CRESCER: Qual o impacto desta tecnologia a partir de agora? O que vocês pretendem? Vão compartilhar essa tecnologia com outras editoras e ir atrás de bons títulos de literatura infantil no Brasil ou a ideia é criar somente novas histórias?
WG: Desejamos compartilhar, sim, e desejamos com esse projeto sensibilizar o mercado editorial, chamando a atenção para um nicho que é carente de produtos de qualidade. Esse sistema de impressão pode inclusive, ser aplicado sobre outros materiais além do papel.
CRESCER: Qual a principal diferença entre o modo que é feito livro em braille hoje e o que você idealizou?

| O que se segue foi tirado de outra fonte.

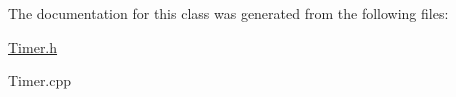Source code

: The documentation for this class was generated from the following files\+:\begin{DoxyCompactItemize}
\item 
\hyperlink{_timer_8h}{Timer.\+h}\item 
Timer.\+cpp\end{DoxyCompactItemize}
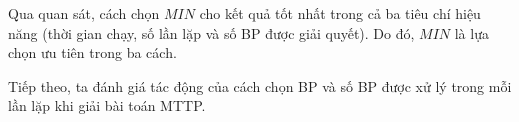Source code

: \documentclass[../main.tex]{subfiles}
\begin{document}
Qua quan sát, cách chọn \(MIN\) cho kết quả tốt nhất trong cả ba tiêu
chí hiệu năng (thời gian chạy, số lần lặp và số BP được giải quyết). Do
đó, \(MIN\) là lựa chọn ưu tiên trong ba cách.

Tiếp theo, ta đánh giá tác động của cách chọn BP và số BP được xử lý
trong mỗi lần lặp khi giải bài toán MTTP.


\begin{figure}

  \centering
  \\


\end{figure}
\end{document}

WG: As três maiores diferenças entre o braille impresso de maneira convencional e o Braille.BR é, primeiramente, que este último não perfura o papel. Assim, o papel fica totalmente preservado e a impressão offset (impressão em tinta) também. A impressão do Braille.BR pode ser feita em ambos os lados da folha de papel. É impresso com um tipo de verniz totalmente transparente e isso dá um resultado final na impressão de altíssima qualidade, e os pontos da cela braille não atrapalham a leitura da pessoa que enxerga.
Outro fator é que os pontos da cela no Braille.BR não cedem com a pressão dos dedos como acontece no braille convencional. Assim, o Braille.BR confere ao livro uma vida útil muito mais longa do que o braille comum.
E ainda: o Braille.BR possibilita a combinação e utilização de texturas também com verniz e relevo. Com certeza, esse processo permite ao designer utilizar mais a sua criatividade no projeto de um livro ou outros materiais similares e oferecer ao deficiente visual informações muito mais ricas.
CRESCER: O livro será comercializado? Haverá algum tipo de ação social/educacional com ele?
WG: Essa primeira edição está sendo distribuída gratuitamente para entidades e bibliotecas públicas com acervo em braille. Algumas instituições educacionais do setor já nos procuraram com propostas de inclusão do livro em atividades de sala de aula.
Estamos já trabalhando na produção uma edição comercial para meados de 2011.
CRESCER: Quando teremos o próximo?
WG: Simultaneamente à segunda edição do Adélia Cozinheira, estamos trabalhando também na produção do segundo volume da coleção Adélia.